Los números nunca serán capaces de describir la tragedia cotidiana del feminicidio. Leer que desde el año 2000 más de 5.000 mujeres han sido asesinadas –con brutalidad, con una saña premeditada- en un pequeño país de apenas 13 millones de almas no nos acerca más ni mejor al terror pintado en los ojos de Claudia. Desgranar las estadísticas y extraer medias como que al menos dos mujeres mueren cada día no nos explican cómo fue la última jornada de Jessica Carolina Franco. El cuerpo de esta joven de 19 años fue encontrado el pasado mes de mayo frente al cementerio Las Buganvillas de Ciudad de Guatemala. Como es casi una norma en este tipo de crímenes, el cadáver estaba desmembrado. “Encontraron en una cuneta el torso dentro de un cubo, y en dos bolsas, la cabeza y una pierna”, relataba el periódico local, La Hora. Jessica no tuvo la suerte de Claudia y su caso sí se sumó al de las 722 mujeres asesinadas en 2009 (cifras oficiales, que se pueden quedar cortas al menos en un 20%). El año más sangriento que se recuerda en el país.
El término feminicidio empezó a ser frecuente en los titulares a partir de 1993, cuando valientes activistas mexicanas defensoras de los derechos humanos comenzaron a denunciar el asesinato de mujeres en Ciudad Juárez. Esta población se convirtió en referente obligado para estudiar e intentar atajar el fenómeno, pero todos los expertos coinciden hoy en que la situación en Guatemala es, si cabe, peor. Peor porque el número de víctimas es mayor en relación con la población. Peor por la impunidad, una de las claves para comprender por qué cada día aumenta la sangría. Y peor por las especiales circunstancias políticas de esta nación, que se encargan de alimentar el odio contra la mujer y de ocultar las verdaderas causas de los crímenes.
“El pasado no está desvinculado del presente”

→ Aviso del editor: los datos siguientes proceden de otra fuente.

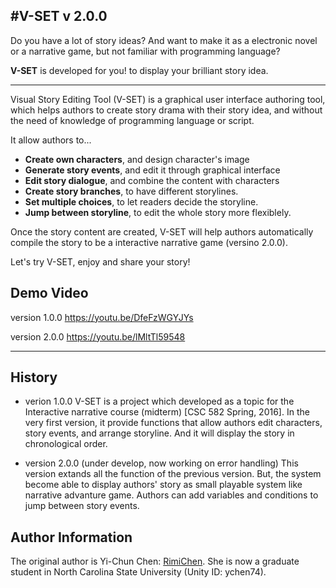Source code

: #V-SET v 2.0.0
------

Do you have a lot of story ideas? And want to make it as a electronic novel or a narrative game, but not familiar with programming language?

<b>V-SET</B> is developed for you! to display your brilliant story idea.

-------

Visual Story Editing Tool (V-SET) is a graphical user interface authoring tool, which helps authors to create story drama with their story idea, and without the need of knowledge of programming language or script.

It allow authors to...
- <B>Create own characters</B>, and design character's image
- <B>Generate story events</B>, and edit it through graphical interface
- <B>Edit story dialogue</B>, and combine the content with characters
- <B>Create story branches</B>, to have different storylines.
- <B>Set multiple choices</B>, to let readers decide the storyline.
- <B>Jump between storyline</B>, to edit the whole story more flexiblely.

Once the story content are created, V-SET will help authors automatically compile the story to be a interactive narrative game (versino 2.0.0).

Let's try V-SET, enjoy and share your story! 

Demo Video
---
version 1.0.0
https://youtu.be/DfeFzWGYJYs

version 2.0.0
https://youtu.be/lMltTl59548


---------

History
---
- verion 1.0.0
V-SET is a project which developed as a topic for the Interactive narrative course (midterm) [CSC 582 Spring, 2016].
In the very first version, it provide functions that allow authors edit characters, story events, and arrange storyline. And it will display the story in chronological order.

- version 2.0.0
(under develop, now working on error handling)
This version extands all the function of the previous version. But, the system become able to display authors' story as small playable system like narrative advanture game. Authors can add variables and conditions to jump between story events.



Author Information
---
The original author is Yi-Chun Chen: [RimiChen](https://github.com/RimiChen).
She is now a graduate student in North Carolina State University (Unity ID: ychen74).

Mercedes Hernández vive en España desde hace cinco años, empeñada en que el sufrimiento de sus compatriotas sea cada vez más visible. Acaba de visitar su país con motivo del Tribunal de Conciencia para mujeres sobrevivientes de violencia sexual durante el conflicto armado, celebrado a primeros de marzo en Guatemala. El país vivió una de las guerras civiles más largas, 36 años, que culminó en 1996 con unos acuerdos de paz cuyas cláusulas, más de una década después de la firma, no se han cumplido en su totalidad.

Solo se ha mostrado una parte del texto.